■ The problem
Please state how many lines in the records below contain the word "units"; the number alone is the answer.

Source texts of formatted documents
*****

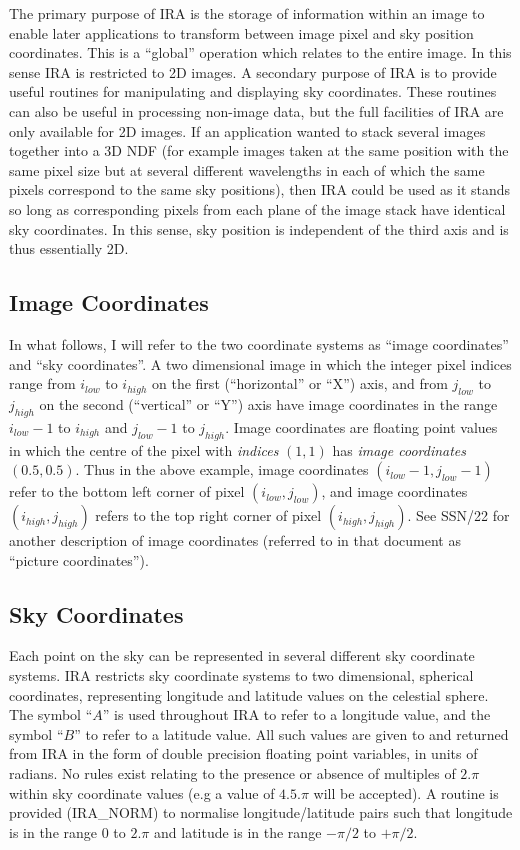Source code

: The primary purpose of IRA is the storage of information within an image to
enable later applications to transform between image pixel and sky position
coordinates. This is a ``global'' operation which relates to the entire image.
In this sense IRA is restricted to 2D images. A secondary purpose of IRA is to
provide useful routines for manipulating and displaying sky coordinates. These
routines can also be useful in processing non-image data, but the full
facilities of IRA are only available for 2D images. If an application wanted to
stack several images together into a 3D NDF (for example images taken at the
same position with the same pixel size but at several different wavelengths in
each of which the same pixels correspond to the same sky positions), then IRA
could be used as it stands so long as corresponding pixels from each plane of
the image stack have identical sky coordinates. In this sense, sky position is
independent of the third axis and is thus essentially 2D.

\subsection {Image Coordinates}
In what follows, I will refer to the two coordinate systems as ``image
coordinates'' and ``sky coordinates''.
A two dimensional image in which the
integer pixel indices range from $i_{low}$ to $i_{high}$ on the first
(``horizontal'' or ``X'') axis, and from $j_{low}$ to $j_{high}$ on the second
(``vertical'' or ``Y'') axis have image coordinates in the range $i_{low}-1$ to
$i_{high}$ and $j_{low}-1$ to $j_{high}$. Image coordinates are floating point
values in which the centre of the pixel with {\em indices }
$(1,1)$ has {\em image coordinates} $(0.5,0.5)$. Thus in the above example, image
coordinates $(i_{low}-1,j_{low}-1)$ refer to the bottom left corner of pixel
$(i_{low},j_{low})$, and image coordinates $(i_{high},j_{high})$ refers to the
top right corner of pixel $(i_{high},j_{high})$. See SSN/22 for another
description of image coordinates (referred to in that document as ``picture
coordinates'').

\subsection {Sky Coordinates}
\label {SEC:SCS}
Each point on the sky can be represented in several different sky coordinate
systems. IRA restricts sky coordinate systems to two dimensional, spherical
coordinates, representing longitude and latitude values on the celestial sphere.
The symbol ``$A$'' is used throughout IRA to refer to a longitude value, and the
symbol ``$B$'' to refer to a latitude value. All such values are given to and
returned from IRA in the form of double precision floating point variables, in
units of radians. No rules exist relating to the presence or absence of
multiples of $2.\pi$ within sky coordinate values (e.g a value of $4.5.\pi$ will
be accepted). A routine is provided (IRA\_NORM) to normalise longitude/latitude
pairs such that longitude is in the range $0$ to $2.\pi$ and latitude is in the
range $-\pi/2$ to $+\pi/2$.

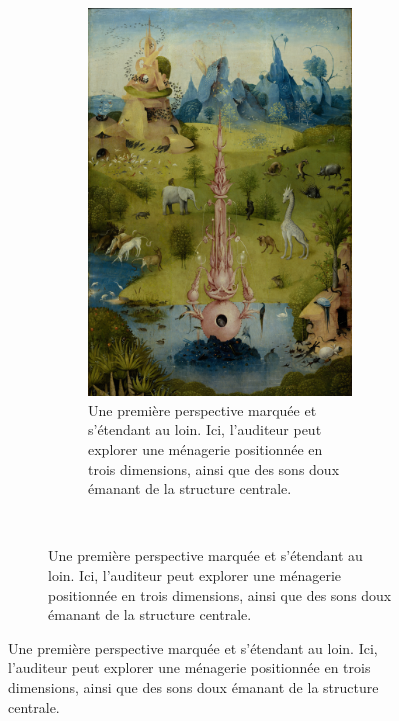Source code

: 
    \begin{landscape}
        \footnotesize
    \begin{figure}
        \thispagestyle{empty}
        \begin{subfigure}[t]{0.3\textwidth}\vskip 0pt
            \centering
            \begin{subfigure}[t]{\textwidth}\vskip 0pt
                \centering
                \includegraphics[width=\textwidth]{images/A1.png}
                \caption{Une première perspective marquée et s'étendant au loin. Ici, l'auditeur peut explorer une ménagerie positionnée en trois dimensions, ainsi que des sons doux émanant de la structure centrale.}
                \label{fig.a1}
            \end{subfigure}~\\       

\end{subfigure}
\end{figure}
\end{landscape}
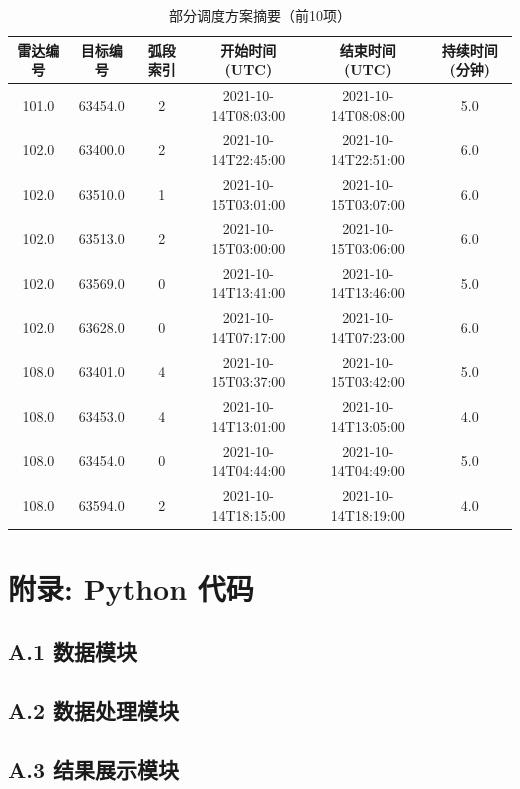 \documentclass[openany,12pt,UTF8]{ctexart}
\begin{document}
\begin{table}
    \centering
    \caption{部分调度方案摘要（前10项）}
    \label{tab:schedule_summary}
    \begin{tabular}{|c|c|c|c|c|c|}
        \hline
        \textbf{雷达编号} & \textbf{目标编号} & \textbf{弧段索引} & \textbf{开始时间 (UTC)} & \textbf{结束时间 (UTC)} & \textbf{持续时间 (分钟)} \\
        \hline
        101.0         & 63454.0       & 2             & 2021-10-14T08:03:00 & 2021-10-14T08:08:00 & 5.0                \\
        \hline
        102.0         & 63400.0       & 2             & 2021-10-14T22:45:00 & 2021-10-14T22:51:00 & 6.0                \\
        \hline
        102.0         & 63510.0       & 1             & 2021-10-15T03:01:00 & 2021-10-15T03:07:00 & 6.0                \\
        \hline
        102.0         & 63513.0       & 2             & 2021-10-15T03:00:00 & 2021-10-15T03:06:00 & 6.0                \\
        \hline
        102.0         & 63569.0       & 0             & 2021-10-14T13:41:00 & 2021-10-14T13:46:00 & 5.0                \\
        \hline
        102.0         & 63628.0       & 0             & 2021-10-14T07:17:00 & 2021-10-14T07:23:00 & 6.0                \\
        \hline
        108.0         & 63401.0       & 4             & 2021-10-15T03:37:00 & 2021-10-15T03:42:00 & 5.0                \\
        \hline
        108.0         & 63453.0       & 4             & 2021-10-14T13:01:00 & 2021-10-14T13:05:00 & 4.0                \\
        \hline
        108.0         & 63454.0       & 0             & 2021-10-14T04:44:00 & 2021-10-14T04:49:00 & 5.0                \\
        \hline
        108.0         & 63594.0       & 2             & 2021-10-14T18:15:00 & 2021-10-14T18:19:00 & 4.0                \\
        \hline
    \end{tabular}
\end{table}

\section*{附录: Python 代码}
\subsection*{A.1 数据模块}


\subsection*{A.2 数据处理模块}


\subsection*{A.3 结果展示模块}

\end{document}
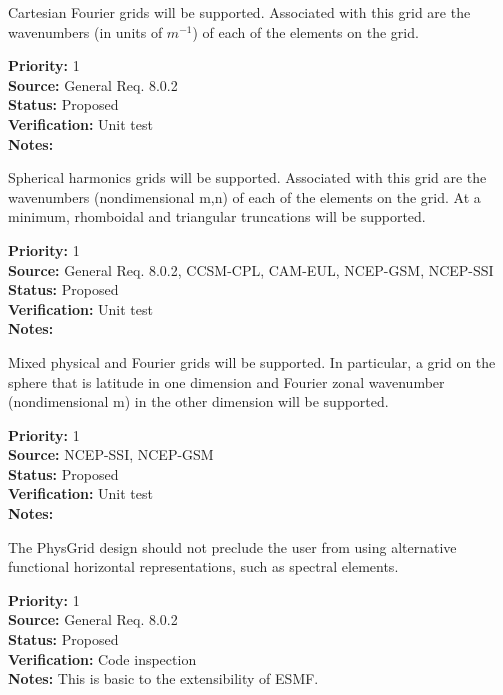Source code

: Cartesian Fourier grids will be supported.  Associated with this grid are the
wavenumbers (in units of $m^{-1}$) of each of the elements on the grid.
\begin{reqlist}
{\bf Priority:} 1 \\
{\bf Source:} General Req. 8.0.2 \\
{\bf Status:} Proposed \\
{\bf Verification:} Unit test\\
{\bf Notes:}
\end{reqlist}

Spherical harmonics grids will be supported.  Associated with this grid are the
wavenumbers (nondimensional m,n) of each of the elements on the grid.  At a
minimum, rhomboidal and triangular truncations will be supported.
\begin{reqlist}
{\bf Priority:} 1 \\
{\bf Source:} General Req. 8.0.2, CCSM-CPL, CAM-EUL, NCEP-GSM, NCEP-SSI \\
{\bf Status:} Proposed \\
{\bf Verification:} Unit test\\
{\bf Notes:}
\end{reqlist}

Mixed physical and Fourier grids will be supported. In particular, a grid on the
sphere that is latitude in one dimension and Fourier zonal wavenumber
(nondimensional m) in the other dimension will be supported.
\begin{reqlist}
{\bf Priority:} 1 \\
{\bf Source:} NCEP-SSI, NCEP-GSM \\
{\bf Status:} Proposed \\
{\bf Verification:} Unit test\\
{\bf Notes:}
\end{reqlist}

The PhysGrid design should not preclude the user from using alternative
functional horizontal representations, such as spectral elements.
\begin{reqlist}
{\bf Priority:} 1 \\
{\bf Source:} General Req. 8.0.2 \\
{\bf Status:} Proposed \\
{\bf Verification:} Code inspection \\
{\bf Notes:} This is basic to the extensibility of ESMF.
\end{reqlist}

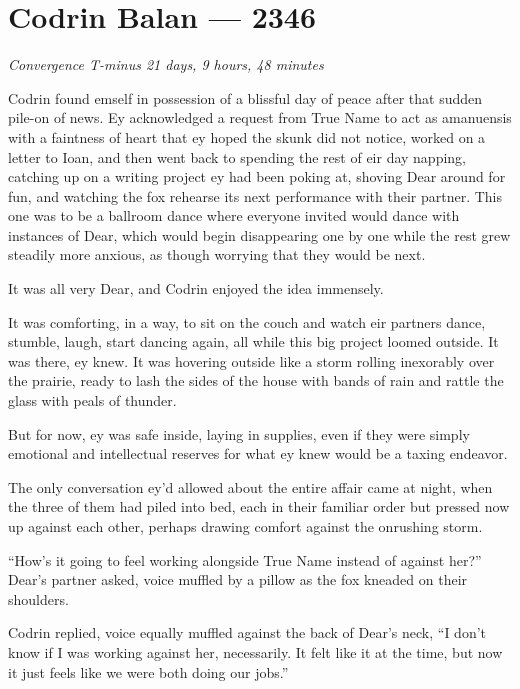 \hypertarget{codrin-balan-2346}{%
\chapter{Codrin Balan — 2346}}

\begin{center}
\emph{Convergence T-minus 21 days, 9 hours, 48 minutes}
\end{center}

\noindent Codrin found emself in possession of a blissful day of peace after that sudden pile-on of news. Ey acknowledged a request from True Name to act as amanuensis with a faintness of heart that ey hoped the skunk did not notice, worked on a letter to Ioan, and then went back to spending the rest of eir day napping, catching up on a writing project ey had been poking at, shoving Dear around for fun, and watching the fox rehearse its next performance with their partner. This one was to be a ballroom dance where everyone invited would dance with instances of Dear, which would begin disappearing one by one while the rest grew steadily more anxious, as though worrying that they would be next.

It was all very Dear, and Codrin enjoyed the idea immensely.

It was comforting, in a way, to sit on the couch and watch eir partners dance, stumble, laugh, start dancing again, all while this big project loomed outside. It was there, ey knew. It was hovering outside like a storm rolling inexorably over the prairie, ready to lash the sides of the house with bands of rain and rattle the glass with peals of thunder.

But for now, ey was safe inside, laying in supplies, even if they were simply emotional and intellectual reserves for what ey knew would be a taxing endeavor.

The only conversation ey'd allowed about the entire affair came at night, when the three of them had piled into bed, each in their familiar order but pressed now up against each other, perhaps drawing comfort against the onrushing storm.

``How's it going to feel working alongside True Name instead of against her?'' Dear's partner asked, voice muffled by a pillow as the fox kneaded on their shoulders.

Codrin replied, voice equally muffled against the back of Dear's neck, ``I don't know if I was working against her, necessarily. It felt like it at the time, but now it just feels like we were both doing our jobs.''

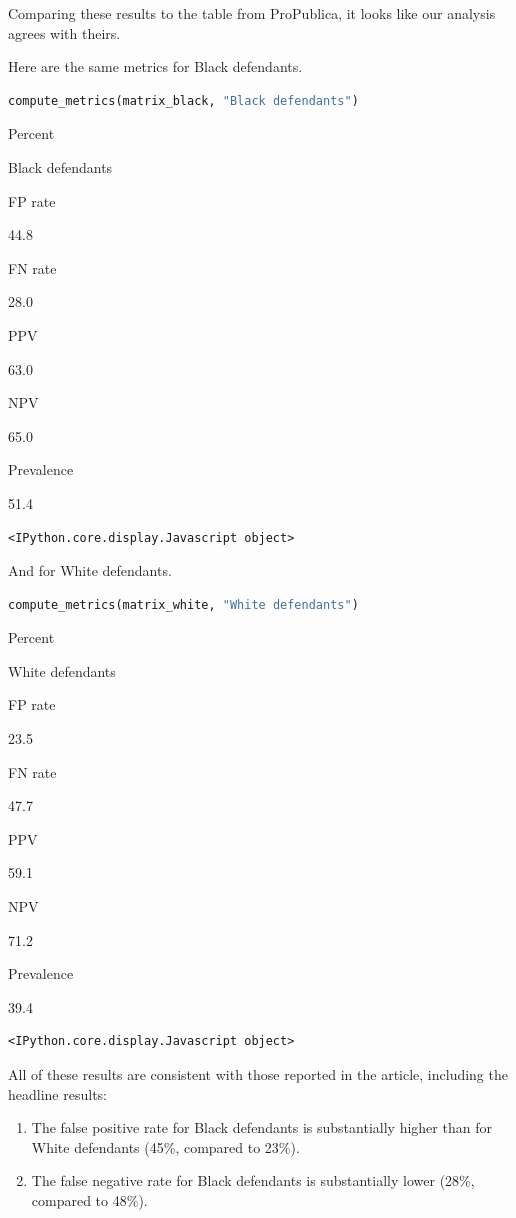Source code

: Comparing these results to the table from ProPublica, it looks like our
analysis agrees with theirs.

Here are the same metrics for Black defendants.

\begin{lstlisting}[language=Python,style=source]
compute_metrics(matrix_black, "Black defendants")
\end{lstlisting}

Percent

Black defendants

FP rate

44.8

FN rate

28.0

PPV

63.0

NPV

65.0

Prevalence

51.4

\begin{lstlisting}[style=output]
<IPython.core.display.Javascript object>
\end{lstlisting}

And for White defendants.

\begin{lstlisting}[language=Python,style=source]
compute_metrics(matrix_white, "White defendants")
\end{lstlisting}

Percent

White defendants

FP rate

23.5

FN rate

47.7

PPV

59.1

NPV

71.2

Prevalence

39.4

\begin{lstlisting}[style=output]
<IPython.core.display.Javascript object>
\end{lstlisting}

All of these results are consistent with those reported in the article,
including the headline results:

\begin{enumerate}
\def\labelenumi{\arabic{enumi}.}
\item
  The false positive rate for Black defendants is substantially higher
  than for White defendants (45\%, compared to 23\%).
\item
  The false negative rate for Black defendants is substantially lower
  (28\%, compared to 48\%).
\end{enumerate}

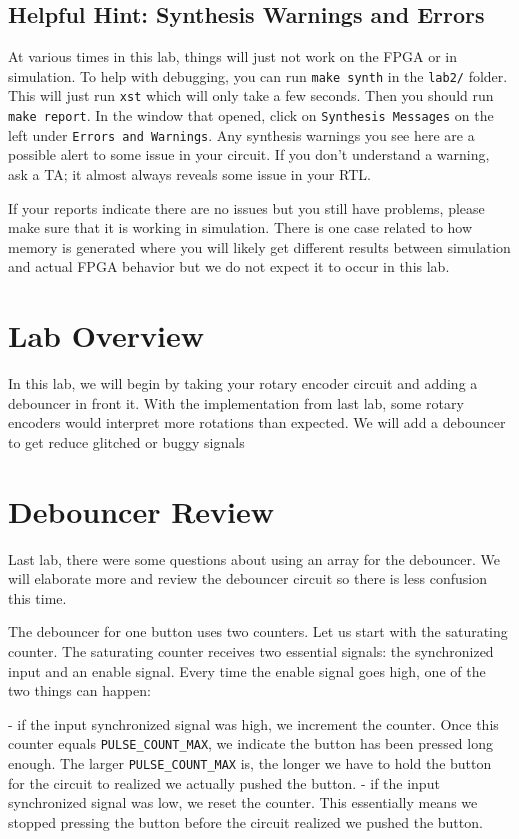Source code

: \documentclass[11pt]{article}
\begin{document}
\subsection{Helpful Hint: Synthesis Warnings and Errors}
At various times in this lab, things will just not work on the FPGA or in simulation. To help with debugging, you can run \verb|make synth| in the \verb|lab2/| folder. This will just run \verb|xst| which will only take a few seconds. Then you should run \verb|make report|. In the window that opened, click on \verb|Synthesis Messages| on the left under \verb|Errors and Warnings|. Any synthesis warnings you see here are a possible alert to some issue in your circuit. If you don't understand a warning, ask a TA; it almost always reveals some issue in your RTL.

If your reports indicate there are no issues but you still have problems, please make sure that it is working in simulation. There is one case related to how memory is generated where you will likely get different results between simulation and actual FPGA behavior but we do not expect it to occur in this lab. 
 
\section{Lab Overview}

In this lab, we will begin by taking your rotary encoder circuit and adding a debouncer in front it. With the implementation from last lab, some rotary encoders would interpret more rotations than expected. We will add a debouncer to get reduce glitched or buggy signals

\section{Debouncer Review}
Last lab, there were some questions about using an array for the debouncer. We will elaborate more and review the debouncer circuit so there is less confusion this time. 

The debouncer for one button uses two counters. Let us start with the saturating counter. The saturating counter receives two essential signals: the synchronized input and an enable signal. Every time the enable signal goes high, one of the two things can happen:

- if the input synchronized signal was high, we increment the counter. Once this counter equals \verb|PULSE_COUNT_MAX|, we indicate the button has been pressed long enough. The larger \verb|PULSE_COUNT_MAX| is, the longer we have to hold the button for the circuit to realized we actually pushed the button.
- if the input synchronized signal was low, we reset the counter. This essentially means we stopped pressing the button before the circuit realized we pushed the button.
\end{document}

*****

■ Output of the exercise
2